In this problem, a **probability is given (63% or 0.63)**, and we are **asked for the cutoff** whose
lower region has area of 0.63 (the 63th percentile).
To solve for this type of problems, we begin by setting up the correct probability statement.
.. math:: P(X \leq x_{0.63}) = 0.63.
Standardize to get a probability statement in terms of :math:`Z`:
.. math:: P(Z \leq \frac{x_{0.63}-\mu}{\sigma})=0.63.
The right-hand side of the inequality above fits the definition of the 63th percentile of a standard normal random variable.
That is,
.. math:: z_{0.63} = \frac{x_{0.63}-\mu}{\sigma}.

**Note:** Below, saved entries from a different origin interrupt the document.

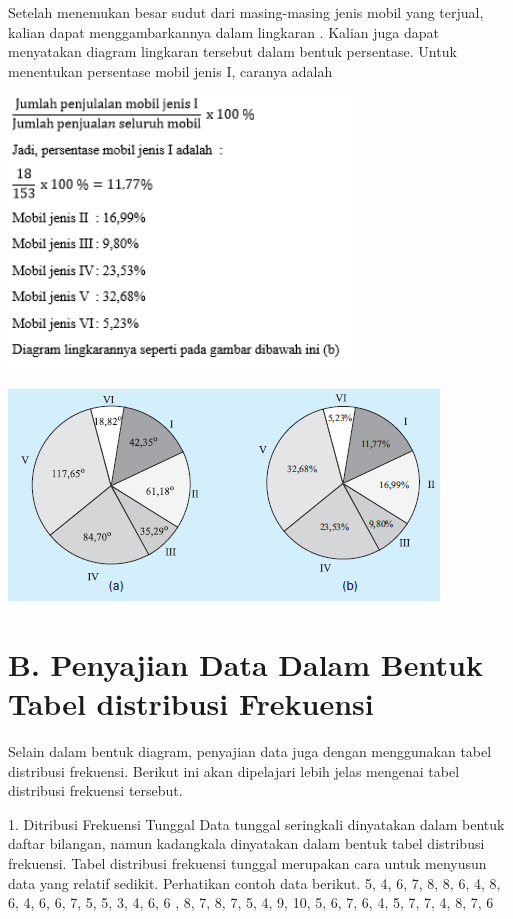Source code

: \documentclass[11pt,fleqn]{book} %
\begin{document}
{Setelah menemukan besar sudut dari masing-masing jenis mobil yang terjual, kalian dapat menggambarkannya dalam lingkaran .
Kalian juga dapat menyatakan diagram lingkaran tersebut dalam bentuk persentase. Untuk menentukan persentase mobil jenis I, caranya adalah 


\includegraphics[width = 9.1cm, height= 7.28cm]{Pictures/Gb12_diana.png}

\includegraphics[width = 11.48cm, height= 5.61cm]{Pictures/Gb13_diana.png}



\section{B. Penyajian Data Dalam Bentuk Tabel distribusi Frekuensi}

Selain dalam bentuk diagram, penyajian data juga dengan menggunakan tabel distribusi
frekuensi. Berikut ini akan dipelajari lebih jelas mengenai tabel distribusi frekuensi tersebut.


1. Ditribusi Frekuensi Tunggal
Data tunggal seringkali dinyatakan dalam bentuk daftar bilangan, namun kadangkala
dinyatakan dalam bentuk tabel distribusi frekuensi. Tabel distribusi frekuensi tunggal
merupakan cara untuk menyusun data yang relatif sedikit. Perhatikan contoh data berikut.
5, 4, 6, 7, 8, 8, 6, 4, 8, 6, 4, 6, 6, 7, 5, 5, 3, 4, 6, 6 , 8, 7, 8, 7, 5, 4, 9, 10, 5, 6, 7, 6, 4, 5, 7, 7, 4, 8, 7, 6

}
\end{document}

We will now look for :math:`z_{0.63}` and convert back to :math:`x_{0.63}` using the above relationship.
To find :math:`z_{0.63}`, we locate 0.63 (or the value closest to it) in the **main body** of the table,
then obtain the :math:`z` **value from its margins**. 0.6293 is the value closest to 0.63 in the main body,
and its margins give us :math:`z_{0.63}=0.33`.
Converting back, :math:`x_{0.63} = \sigma z_{0.63} +\mu = (0.12)(0.33) + 3.3 = 3.3396`.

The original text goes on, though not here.